__Exercise directions__
The required answer is a copy of each line in the entries below that includes "mean".
╭─ Provided entries
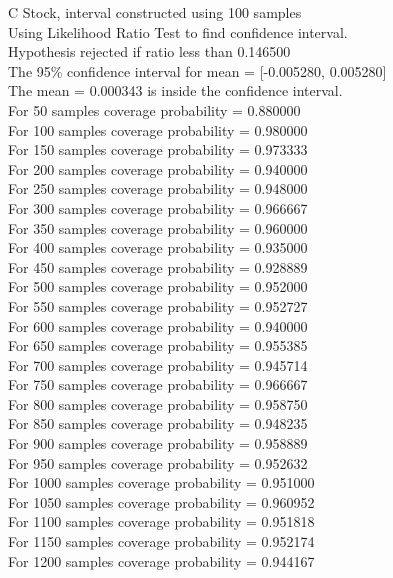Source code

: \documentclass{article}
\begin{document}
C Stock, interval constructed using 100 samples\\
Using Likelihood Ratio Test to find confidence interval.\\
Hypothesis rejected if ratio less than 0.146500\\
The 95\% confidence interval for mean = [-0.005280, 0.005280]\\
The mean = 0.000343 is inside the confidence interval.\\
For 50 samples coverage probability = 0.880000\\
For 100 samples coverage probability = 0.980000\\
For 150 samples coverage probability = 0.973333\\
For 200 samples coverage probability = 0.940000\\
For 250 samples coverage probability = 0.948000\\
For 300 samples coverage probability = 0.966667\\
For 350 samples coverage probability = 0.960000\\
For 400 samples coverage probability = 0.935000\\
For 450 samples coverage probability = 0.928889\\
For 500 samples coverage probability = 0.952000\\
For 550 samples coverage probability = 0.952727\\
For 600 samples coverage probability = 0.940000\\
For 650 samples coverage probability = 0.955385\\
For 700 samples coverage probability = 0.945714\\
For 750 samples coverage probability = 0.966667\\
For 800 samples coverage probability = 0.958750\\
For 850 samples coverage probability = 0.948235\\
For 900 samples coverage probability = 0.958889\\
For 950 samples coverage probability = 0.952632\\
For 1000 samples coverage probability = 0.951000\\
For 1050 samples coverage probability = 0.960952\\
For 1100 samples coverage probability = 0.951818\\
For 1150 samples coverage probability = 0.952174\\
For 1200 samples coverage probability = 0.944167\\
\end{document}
╰─
╭─ Provided entries
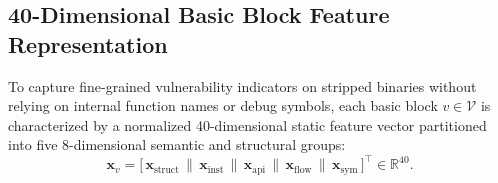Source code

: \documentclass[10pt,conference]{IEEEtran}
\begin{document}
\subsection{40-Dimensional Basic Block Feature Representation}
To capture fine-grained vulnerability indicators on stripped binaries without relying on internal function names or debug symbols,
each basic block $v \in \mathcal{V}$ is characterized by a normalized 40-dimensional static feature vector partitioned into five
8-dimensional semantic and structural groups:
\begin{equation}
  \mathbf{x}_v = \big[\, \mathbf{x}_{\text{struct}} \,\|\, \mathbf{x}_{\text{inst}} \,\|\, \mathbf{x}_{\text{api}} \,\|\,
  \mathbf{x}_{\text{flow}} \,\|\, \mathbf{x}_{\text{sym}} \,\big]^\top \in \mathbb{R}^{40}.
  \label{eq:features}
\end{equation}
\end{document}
╰─
__Written response__
The 95\% confidence interval for mean = [-0.005280, 0.005280]\\
The mean = 0.000343 is inside the confidence interval.\\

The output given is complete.